How does this power mosfet work in a constant current load?

[onemilimeter]

Hi,

The electronic load shown in attached image is constructed using a power mosfet Q1 (IRF540). Let's say the opamp MAX480 is powered by a 9V battery, thus the maximum output voltage of the opamp should be no more than 9V. If the load current is 10A, the voltage drop across the R10 resistor is 0.1x10=1.0V. If it's a 12V load, then the Vds=12-(0.1x10)=11V. To conduct current, the Vgs must be larger then Vth of the power mosfet. In this case, the Vds>(Vgs-Vth) and the power mosfet should be operating in "saturation" region. However, the power mosfet is said to act like a voltage controlled variable resistor (in "linear" region) in several articles. Which one is correct?

Thanks.

[scrat]

The MOSFET acts like a voltage controlled current source, in the case you described.

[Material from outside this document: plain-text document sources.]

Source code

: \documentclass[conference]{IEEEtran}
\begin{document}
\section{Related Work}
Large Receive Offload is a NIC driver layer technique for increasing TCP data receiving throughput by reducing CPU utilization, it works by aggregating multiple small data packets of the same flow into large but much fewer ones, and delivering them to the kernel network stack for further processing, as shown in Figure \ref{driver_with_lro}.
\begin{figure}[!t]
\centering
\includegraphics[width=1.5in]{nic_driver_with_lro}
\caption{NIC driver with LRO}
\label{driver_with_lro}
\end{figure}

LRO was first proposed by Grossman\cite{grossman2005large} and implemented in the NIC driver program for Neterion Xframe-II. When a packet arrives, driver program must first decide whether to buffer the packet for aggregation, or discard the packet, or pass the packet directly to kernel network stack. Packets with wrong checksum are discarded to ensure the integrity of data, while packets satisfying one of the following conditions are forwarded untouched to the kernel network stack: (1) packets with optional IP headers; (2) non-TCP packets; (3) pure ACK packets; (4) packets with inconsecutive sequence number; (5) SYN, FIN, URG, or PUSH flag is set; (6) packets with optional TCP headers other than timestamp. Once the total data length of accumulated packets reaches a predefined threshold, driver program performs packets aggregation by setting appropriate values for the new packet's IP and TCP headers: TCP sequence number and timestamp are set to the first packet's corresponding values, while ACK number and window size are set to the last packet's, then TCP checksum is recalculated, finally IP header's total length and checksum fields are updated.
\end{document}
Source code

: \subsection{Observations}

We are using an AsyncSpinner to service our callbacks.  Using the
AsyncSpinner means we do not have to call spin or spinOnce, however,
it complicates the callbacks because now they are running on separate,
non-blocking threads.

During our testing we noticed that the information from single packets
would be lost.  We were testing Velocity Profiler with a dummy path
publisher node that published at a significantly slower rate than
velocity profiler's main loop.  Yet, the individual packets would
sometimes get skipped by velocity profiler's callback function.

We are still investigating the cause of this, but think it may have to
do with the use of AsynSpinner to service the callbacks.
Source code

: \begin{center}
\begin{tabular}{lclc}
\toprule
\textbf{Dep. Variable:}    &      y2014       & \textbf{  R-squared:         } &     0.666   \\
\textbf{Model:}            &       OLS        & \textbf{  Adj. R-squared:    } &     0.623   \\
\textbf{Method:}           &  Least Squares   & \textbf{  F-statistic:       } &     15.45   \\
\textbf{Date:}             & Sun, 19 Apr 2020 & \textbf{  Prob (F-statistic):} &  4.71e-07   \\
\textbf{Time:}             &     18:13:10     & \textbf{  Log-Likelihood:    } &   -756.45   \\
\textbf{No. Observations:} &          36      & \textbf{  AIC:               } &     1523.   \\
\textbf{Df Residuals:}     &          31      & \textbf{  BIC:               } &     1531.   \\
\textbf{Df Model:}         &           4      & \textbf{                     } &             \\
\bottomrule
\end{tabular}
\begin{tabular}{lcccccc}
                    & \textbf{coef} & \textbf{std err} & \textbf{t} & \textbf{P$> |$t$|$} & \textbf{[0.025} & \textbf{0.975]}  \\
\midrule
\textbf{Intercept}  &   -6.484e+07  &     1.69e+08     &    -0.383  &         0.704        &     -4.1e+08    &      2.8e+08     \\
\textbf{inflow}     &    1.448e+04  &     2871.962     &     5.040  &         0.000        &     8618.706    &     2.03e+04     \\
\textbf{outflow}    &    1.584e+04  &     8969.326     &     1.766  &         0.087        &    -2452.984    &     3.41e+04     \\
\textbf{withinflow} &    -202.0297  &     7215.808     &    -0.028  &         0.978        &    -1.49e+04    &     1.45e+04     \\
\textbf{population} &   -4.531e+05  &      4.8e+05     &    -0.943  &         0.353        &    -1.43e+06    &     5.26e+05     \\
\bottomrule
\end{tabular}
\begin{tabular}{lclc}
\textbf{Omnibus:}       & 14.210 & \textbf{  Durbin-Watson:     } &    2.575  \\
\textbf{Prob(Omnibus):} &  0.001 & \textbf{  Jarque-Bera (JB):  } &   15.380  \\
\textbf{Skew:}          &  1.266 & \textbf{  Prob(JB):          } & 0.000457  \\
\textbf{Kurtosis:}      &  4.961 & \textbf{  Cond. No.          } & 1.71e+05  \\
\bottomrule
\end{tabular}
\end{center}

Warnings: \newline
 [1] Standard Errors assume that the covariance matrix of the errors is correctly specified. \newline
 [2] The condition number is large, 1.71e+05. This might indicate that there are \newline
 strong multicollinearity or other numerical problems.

It can't be in triode region, your guess is correct. However, since the voltage is almost constant (from 11 to 12 V, since resistor is very small) the result is that the V/I ratio is variable with current, acting like a voltage controlled resistor.

[jimmc]

I don't think that that is meant to be taken literally, it merely indicates that the current varies with gate voltage in a similar manner to a voltage controlled resistor. The analogy does not extend as to how the current varies with output voltage.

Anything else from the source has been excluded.